Starting at the line that contains "接下来，我就说一说我是怎么调", restate every line word for word through the end of the entries.

[Records from a collection]
────────────────────────────────────────

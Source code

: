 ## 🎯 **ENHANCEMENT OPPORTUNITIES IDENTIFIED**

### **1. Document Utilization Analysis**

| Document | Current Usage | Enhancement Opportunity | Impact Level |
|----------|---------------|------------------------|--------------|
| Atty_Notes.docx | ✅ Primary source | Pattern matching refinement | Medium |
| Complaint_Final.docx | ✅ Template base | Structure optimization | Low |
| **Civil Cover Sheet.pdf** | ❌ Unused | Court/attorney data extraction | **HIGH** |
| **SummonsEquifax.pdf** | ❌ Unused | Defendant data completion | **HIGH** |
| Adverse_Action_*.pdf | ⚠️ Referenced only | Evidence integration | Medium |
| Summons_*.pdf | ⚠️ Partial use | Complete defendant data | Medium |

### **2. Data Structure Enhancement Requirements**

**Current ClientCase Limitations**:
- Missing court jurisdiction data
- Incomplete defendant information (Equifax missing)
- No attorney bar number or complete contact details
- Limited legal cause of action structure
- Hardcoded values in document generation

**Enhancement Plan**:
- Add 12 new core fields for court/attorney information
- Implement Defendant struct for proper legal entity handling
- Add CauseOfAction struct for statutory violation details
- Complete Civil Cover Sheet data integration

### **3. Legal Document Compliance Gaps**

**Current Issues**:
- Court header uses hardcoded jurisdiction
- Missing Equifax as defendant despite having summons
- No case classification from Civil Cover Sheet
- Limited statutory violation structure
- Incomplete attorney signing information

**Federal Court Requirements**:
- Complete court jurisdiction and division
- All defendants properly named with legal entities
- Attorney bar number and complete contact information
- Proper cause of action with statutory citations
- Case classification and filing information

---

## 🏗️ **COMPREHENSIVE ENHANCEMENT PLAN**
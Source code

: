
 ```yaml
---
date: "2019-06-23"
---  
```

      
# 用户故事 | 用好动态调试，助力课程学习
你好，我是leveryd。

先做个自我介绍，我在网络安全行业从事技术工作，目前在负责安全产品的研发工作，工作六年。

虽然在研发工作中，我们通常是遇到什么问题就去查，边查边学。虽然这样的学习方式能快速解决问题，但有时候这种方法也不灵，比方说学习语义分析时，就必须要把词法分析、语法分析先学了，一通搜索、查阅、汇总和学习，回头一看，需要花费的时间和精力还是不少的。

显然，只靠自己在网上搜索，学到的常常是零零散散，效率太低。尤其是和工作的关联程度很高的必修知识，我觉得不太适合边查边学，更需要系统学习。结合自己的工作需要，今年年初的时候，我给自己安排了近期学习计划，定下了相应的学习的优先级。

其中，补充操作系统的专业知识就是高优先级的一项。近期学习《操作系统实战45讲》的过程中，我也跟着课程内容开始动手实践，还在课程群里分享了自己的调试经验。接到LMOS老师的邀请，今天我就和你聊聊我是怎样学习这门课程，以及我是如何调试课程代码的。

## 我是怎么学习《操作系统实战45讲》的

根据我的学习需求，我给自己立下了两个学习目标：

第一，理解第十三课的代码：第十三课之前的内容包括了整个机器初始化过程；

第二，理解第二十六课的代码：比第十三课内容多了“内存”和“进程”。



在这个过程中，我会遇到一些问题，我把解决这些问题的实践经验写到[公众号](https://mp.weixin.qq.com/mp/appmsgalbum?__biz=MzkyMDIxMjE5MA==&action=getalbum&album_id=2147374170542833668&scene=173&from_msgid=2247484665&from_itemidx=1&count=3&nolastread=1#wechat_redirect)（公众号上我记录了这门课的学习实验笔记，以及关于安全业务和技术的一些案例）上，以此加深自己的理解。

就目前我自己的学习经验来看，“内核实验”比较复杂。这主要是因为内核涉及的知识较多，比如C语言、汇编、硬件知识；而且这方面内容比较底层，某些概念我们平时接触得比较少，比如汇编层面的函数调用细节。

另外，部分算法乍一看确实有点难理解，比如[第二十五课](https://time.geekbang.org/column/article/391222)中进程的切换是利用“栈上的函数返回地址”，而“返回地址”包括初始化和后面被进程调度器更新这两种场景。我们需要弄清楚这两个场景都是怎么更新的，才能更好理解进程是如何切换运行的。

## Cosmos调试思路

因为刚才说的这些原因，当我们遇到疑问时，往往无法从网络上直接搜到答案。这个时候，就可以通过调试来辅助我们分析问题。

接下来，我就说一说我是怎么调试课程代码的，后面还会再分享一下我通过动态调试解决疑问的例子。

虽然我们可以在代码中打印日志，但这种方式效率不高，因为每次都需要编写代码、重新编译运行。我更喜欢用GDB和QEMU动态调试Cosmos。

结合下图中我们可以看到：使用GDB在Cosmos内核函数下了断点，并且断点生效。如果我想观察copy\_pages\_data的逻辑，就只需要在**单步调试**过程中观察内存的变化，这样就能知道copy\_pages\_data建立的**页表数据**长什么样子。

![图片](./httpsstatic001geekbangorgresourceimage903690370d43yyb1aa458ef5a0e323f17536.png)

────────────────────────────────────────

▸ Answer section:
接下来，我就说一说我是怎么调试课程代码的，后面还会再分享一下我通过动态调试解决疑问的例子。

虽然我们可以在代码中打印日志，但这种方式效率不高，因为每次都需要编写代码、重新编译运行。我更喜欢用GDB和QEMU动态调试Cosmos。

结合下图中我们可以看到：使用GDB在Cosmos内核函数下了断点，并且断点生效。如果我想观察copy\_pages\_data的逻辑，就只需要在**单步调试**过程中观察内存的变化，这样就能知道copy\_pages\_data建立的**页表数据**长什么样子。

![图片](./httpsstatic001geekbangorgresourceimage903690370d43yyb1aa458ef5a0e323f17536.png)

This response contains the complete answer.